*Directions for this task:*
In the data that follows, find the line with "## Tips Memilih"; transcribe it, every later line up to the one with "Memilih jasa pengecoran", and that line as well, exactly and with no others.

--- --- ---

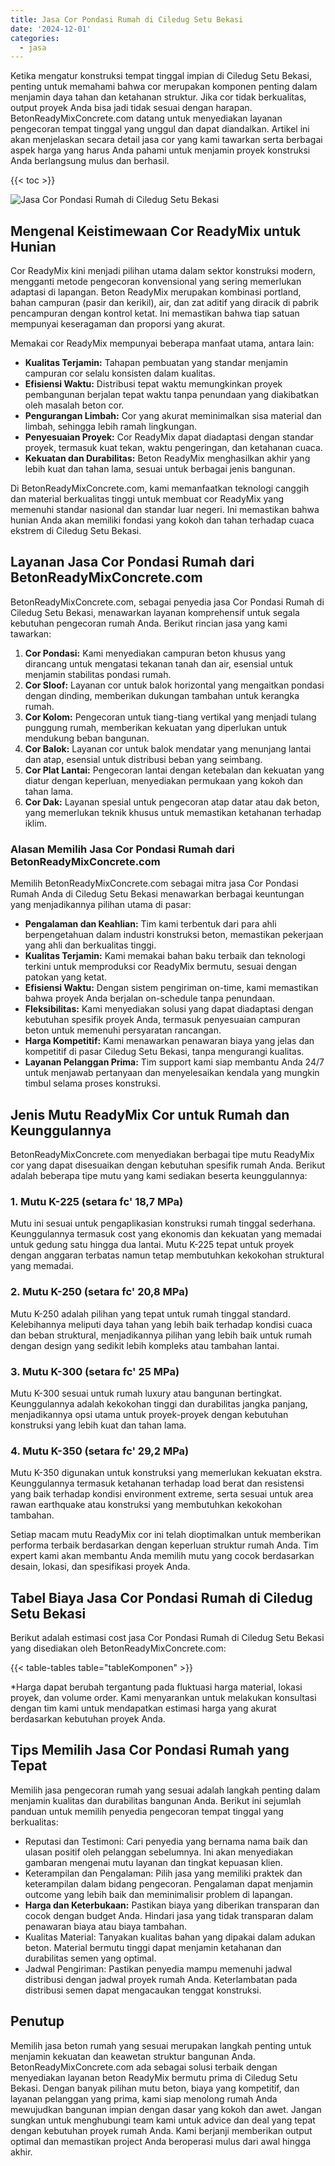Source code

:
 ```yaml
---
title: Jasa Cor Pondasi Rumah di Ciledug Setu Bekasi
date: '2024-12-01'
categories:
  - jasa
---
```


Ketika mengatur konstruksi tempat tinggal impian di Ciledug Setu Bekasi, penting untuk memahami bahwa cor merupakan komponen penting dalam menjamin daya tahan dan ketahanan struktur. Jika cor tidak berkualitas, output proyek Anda bisa jadi tidak sesuai dengan harapan. BetonReadyMixConcrete.com datang untuk menyediakan layanan pengecoran tempat tinggal yang unggul dan dapat diandalkan. Artikel ini akan menjelaskan secara detail jasa cor yang kami tawarkan serta berbagai aspek harga yang harus Anda pahami untuk menjamin proyek konstruksi Anda berlangsung mulus dan berhasil.

{{< toc >}}

![Jasa Cor Pondasi Rumah di Ciledug Setu Bekasi](https://betoncor8.github.io/cor/harga-beton-readymix-concrete%20(30).png)

## Mengenal Keistimewaan Cor ReadyMix untuk Hunian

Cor ReadyMix kini menjadi pilihan utama dalam sektor konstruksi modern, mengganti metode pengecoran konvensional yang sering memerlukan adaptasi di lapangan. Beton ReadyMix merupakan kombinasi portland, bahan campuran (pasir dan kerikil), air, dan zat aditif yang diracik di pabrik pencampuran dengan kontrol ketat. Ini memastikan bahwa tiap satuan mempunyai keseragaman dan proporsi yang akurat.

Memakai cor ReadyMix mempunyai beberapa manfaat utama, antara lain:

- **Kualitas Terjamin:** Tahapan pembuatan yang standar menjamin campuran cor selalu konsisten dalam kualitas.
- **Efisiensi Waktu:** Distribusi tepat waktu memungkinkan proyek pembangunan berjalan tepat waktu tanpa penundaan yang diakibatkan oleh masalah beton cor.
- **Pengurangan Limbah:** Cor yang akurat meminimalkan sisa material dan limbah, sehingga lebih ramah lingkungan.
- **Penyesuaian Proyek:** Cor ReadyMix dapat diadaptasi dengan standar proyek, termasuk kuat tekan, waktu pengeringan, dan ketahanan cuaca.
- **Kekuatan dan Durabilitas:** Beton ReadyMix menghasilkan akhir yang lebih kuat dan tahan lama, sesuai untuk berbagai jenis bangunan.

Di BetonReadyMixConcrete.com, kami memanfaatkan teknologi canggih dan material berkualitas tinggi untuk membuat cor ReadyMix yang memenuhi standar nasional dan standar luar negeri. Ini memastikan bahwa hunian Anda akan memiliki fondasi yang kokoh dan tahan terhadap cuaca ekstrem di Ciledug Setu Bekasi.

## Layanan Jasa Cor Pondasi Rumah dari BetonReadyMixConcrete.com

BetonReadyMixConcrete.com, sebagai penyedia jasa Cor Pondasi Rumah di Ciledug Setu Bekasi, menawarkan layanan komprehensif untuk segala kebutuhan pengecoran rumah Anda. Berikut rincian jasa yang kami tawarkan:

1. **Cor Pondasi:** Kami menyediakan campuran beton khusus yang dirancang untuk mengatasi tekanan tanah dan air, esensial untuk menjamin stabilitas pondasi rumah.
2. **Cor Sloof:** Layanan cor untuk balok horizontal yang mengaitkan pondasi dengan dinding, memberikan dukungan tambahan untuk kerangka rumah.
3. **Cor Kolom:** Pengecoran untuk tiang-tiang vertikal yang menjadi tulang punggung rumah, memberikan kekuatan yang diperlukan untuk mendukung beban bangunan.
4. **Cor Balok:** Layanan cor untuk balok mendatar yang menunjang lantai dan atap, esensial untuk distribusi beban yang seimbang.
5. **Cor Plat Lantai:** Pengecoran lantai dengan ketebalan dan kekuatan yang diatur dengan keperluan, menyediakan permukaan yang kokoh dan tahan lama.
6. **Cor Dak:** Layanan spesial untuk pengecoran atap datar atau dak beton, yang memerlukan teknik khusus untuk memastikan ketahanan terhadap iklim.

### Alasan Memilih Jasa Cor Pondasi Rumah dari BetonReadyMixConcrete.com

Memilih BetonReadyMixConcrete.com sebagai mitra jasa Cor Pondasi Rumah Anda di Ciledug Setu Bekasi menawarkan berbagai keuntungan yang menjadikannya pilihan utama di pasar:

- **Pengalaman dan Keahlian:** Tim kami terbentuk dari para ahli berpengetahuan dalam industri konstruksi beton, memastikan pekerjaan yang ahli dan berkualitas tinggi.
- **Kualitas Terjamin:** Kami memakai bahan baku terbaik dan teknologi terkini untuk memproduksi cor ReadyMix bermutu, sesuai dengan patokan yang ketat.
- **Efisiensi Waktu:** Dengan sistem pengiriman on-time, kami memastikan bahwa proyek Anda berjalan on-schedule tanpa penundaan.
- **Fleksibilitas:** Kami menyediakan solusi yang dapat diadaptasi dengan kebutuhan spesifik proyek Anda, termasuk penyesuaian campuran beton untuk memenuhi persyaratan rancangan.
- **Harga Kompetitif:** Kami menawarkan penawaran biaya yang jelas dan kompetitif di pasar Ciledug Setu Bekasi, tanpa mengurangi kualitas.
- **Layanan Pelanggan Prima:** Tim support kami siap membantu Anda 24/7 untuk menjawab pertanyaan dan menyelesaikan kendala yang mungkin timbul selama proses konstruksi.

## Jenis Mutu ReadyMix Cor untuk Rumah dan Keunggulannya

BetonReadyMixConcrete.com menyediakan berbagai tipe mutu ReadyMix cor yang dapat disesuaikan dengan kebutuhan spesifik rumah Anda. Berikut adalah beberapa tipe mutu yang kami sediakan beserta keunggulannya:

### 1\. Mutu K-225 (setara fc' 18,7 MPa)

Mutu ini sesuai untuk pengaplikasian konstruksi rumah tinggal sederhana. Keunggulannya termasuk cost yang ekonomis dan kekuatan yang memadai untuk gedung satu hingga dua lantai. Mutu K-225 tepat untuk proyek dengan anggaran terbatas namun tetap membutuhkan kekokohan struktural yang memadai.

### 2\. Mutu K-250 (setara fc' 20,8 MPa)

Mutu K-250 adalah pilihan yang tepat untuk rumah tinggal standard. Kelebihannya meliputi daya tahan yang lebih baik terhadap kondisi cuaca dan beban struktural, menjadikannya pilihan yang lebih baik untuk rumah dengan design yang sedikit lebih kompleks atau tambahan lantai.

### 3\. Mutu K-300 (setara fc' 25 MPa)

Mutu K-300 sesuai untuk rumah luxury atau bangunan bertingkat. Keunggulannya adalah kekokohan tinggi dan durabilitas jangka panjang, menjadikannya opsi utama untuk proyek-proyek dengan kebutuhan konstruksi yang lebih kuat dan tahan lama.

### 4\. Mutu K-350 (setara fc' 29,2 MPa)

Mutu K-350 digunakan untuk konstruksi yang memerlukan kekuatan ekstra. Keunggulannya termasuk ketahanan terhadap load berat dan resistensi yang baik terhadap kondisi environment extreme, serta sesuai untuk area rawan earthquake atau konstruksi yang membutuhkan kekokohan tambahan.

Setiap macam mutu ReadyMix cor ini telah dioptimalkan untuk memberikan performa terbaik berdasarkan dengan keperluan struktur rumah Anda. Tim expert kami akan membantu Anda memilih mutu yang cocok berdasarkan desain, lokasi, dan spesifikasi proyek Anda.

## Tabel Biaya Jasa Cor Pondasi Rumah di Ciledug Setu Bekasi

Berikut adalah estimasi cost jasa Cor Pondasi Rumah di Ciledug Setu Bekasi yang disediakan oleh BetonReadyMixConcrete.com:

{{< table-tables table="tableKomponen" >}}

\*Harga dapat berubah tergantung pada fluktuasi harga material, lokasi proyek, dan volume order. Kami menyarankan untuk melakukan konsultasi dengan tim kami untuk mendapatkan estimasi harga yang akurat berdasarkan kebutuhan proyek Anda.

## Tips Memilih Jasa Cor Pondasi Rumah yang Tepat

Memilih jasa pengecoran rumah yang sesuai adalah langkah penting dalam menjamin kualitas dan durabilitas bangunan Anda. Berikut ini sejumlah panduan untuk memilih penyedia pengecoran tempat tinggal yang berkualitas:

- Reputasi dan Testimoni: Cari penyedia yang bernama nama baik dan ulasan positif oleh pelanggan sebelumnya. Ini akan menyediakan gambaran mengenai mutu layanan dan tingkat kepuasan klien.
- Keterampilan dan Pengalaman: Pilih jasa yang memiliki praktek dan keterampilan dalam bidang pengecoran. Pengalaman dapat menjamin outcome yang lebih baik dan meminimalisir problem di lapangan.
- **Harga dan Keterbukaan:** Pastikan biaya yang diberikan transparan dan cocok dengan budget Anda. Hindari jasa yang tidak transparan dalam penawaran biaya atau biaya tambahan.
- Kualitas Material: Tanyakan kualitas bahan yang dipakai dalam adukan beton. Material bermutu tinggi dapat menjamin ketahanan dan durabilitas semen yang optimal.
- Jadwal Pengiriman: Pastikan penyedia mampu memenuhi jadwal distribusi dengan jadwal proyek rumah Anda. Keterlambatan pada distribusi semen dapat mengacaukan tenggat konstruksi.

## Penutup

Memilih jasa beton rumah yang sesuai merupakan langkah penting untuk menjamin kekuatan dan keawetan struktur bangunan Anda. BetonReadyMixConcrete.com ada sebagai solusi terbaik dengan menyediakan layanan beton ReadyMix bermutu prima di Ciledug Setu Bekasi. Dengan banyak pilihan mutu beton, biaya yang kompetitif, dan layanan pelanggan yang prima, kami siap menolong rumah Anda mewujudkan bangunan impian dengan dasar yang kokoh dan awet. Jangan sungkan untuk menghubungi team kami untuk advice dan deal yang tepat dengan kebutuhan proyek rumah Anda. Kami berjanji memberikan output optimal dan memastikan project Anda beroperasi mulus dari awal hingga akhir.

--- --- ---

*Written answer:*
## Tips Memilih Jasa Cor Pondasi Rumah yang Tepat

Memilih jasa pengecoran rumah yang sesuai adalah langkah penting dalam menjamin kualitas dan durabilitas bangunan Anda. Berikut ini sejumlah panduan untuk memilih penyedia pengecoran tempat tinggal yang berkualitas:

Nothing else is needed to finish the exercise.